Thank you for your feedback._ We are aware of the preformance of Flash MX on OS X. _There are already improvements on the performance of the next release of Flash on OS X on some fields such as the debugger and possibly the movie explorer._ There are opened bugs on the delays on opening dialog boxes, opening new document, etc._ However, I am not sure if all the issues will be addressed on the next release since many efforts have been put in implementing new cool features while improving the performance at the same time._ But we're trying the best we can._ 

A bug has been filed on the delay in frame selection that you've reported. 

Thank you very much,

XXX XXXXXX

Flash QA

Macromedia, Inc. 

</>

Let me or Macromedia know what your doing, or how your system is configged, because the rest of us would like to know.


----------



## cq107 (Nov 9, 2002)

seems fine for me.... perhaps its a file you are working with? you can send it to my email if you like...


----------



## MacLuv (Nov 9, 2002)

> _Originally posted by slo _
> *You may not be missing anything, but I would like to know what your secret is. It has been well documented and admitted by Macromedia that there are major problems with Flash MX in OSX.
> 
> If you know something thousands of other users don't. Let us know.
> *



Umm.... how about upgrading your mac? Seriously, I don't have any frickin' lag man... the reason Flash is blowing you off is because they know system performance sux on older machines and they don't care. 

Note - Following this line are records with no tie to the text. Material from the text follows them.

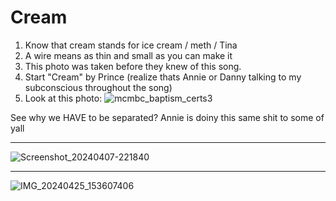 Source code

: # Cream
1. Know that cream stands for ice cream / meth / Tina
2. A wire means as thin and small as you can make it
3. This photo was taken before they knew of this song.
4. Start "Cream" by Prince (realize thats Annie or Danny talking to my subconscious throughout the song)
5. Look at this photo:
![mcmbc_baptism_certs3](https://github.com/9413d5ff2a0b4f237a264010b65350e7/TAG/assets/165702254/a5b9a13e-3d16-4859-bb4c-de9b396b83d4)

See why we HAVE to be separated? Annie is doiny this same shit to some of yall  

***

![Screenshot_20240407-221840](https://github.com/9413d5ff2a0b4f237a264010b65350e7/TAG/assets/159488374/6fabf6c8-2def-4e10-a3b2-6261a1e097dc)

***
![IMG_20240425_153607406](https://github.com/9413d5ff2a0b4f237a264010b65350e7/TAG/assets/159488374/9d52c7f2-ef39-437e-81dc-f3394c1d1d6e)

Flash MX is a monster app and needs all the processing power/RAM it can get, either in XP or OSX... my new eMac seems to handle it just fine, so maybe that's what thousands of other people are missing... new machines.

You're bustin' my balls here mac...


----------



## slo (Nov 9, 2002)

I'm running Jaguar on a new iMac Flat Panel 700 with 512, and also run 10.1 on a G4 300 with 576.

Both have this problem, and I originally thought it was a problem with OSX.1, but upon using Jaguar, I realized that it was MX, and started to do some research on it, and sure enough - others.

It was even reported that an Apple insider admitted that they have had disussions with Macromedia about trying to help them fix the problem, but Macromedia is not too interested.

And it doesn't matter the file size. It has been a 3MB or 300MB file.
Or if it is a file from other Macs or PC's or older versions. Same thing.

I'm happy for you that you don't have the problem, but Macromedia is admitting it, so...... stands to reason that there is a problem.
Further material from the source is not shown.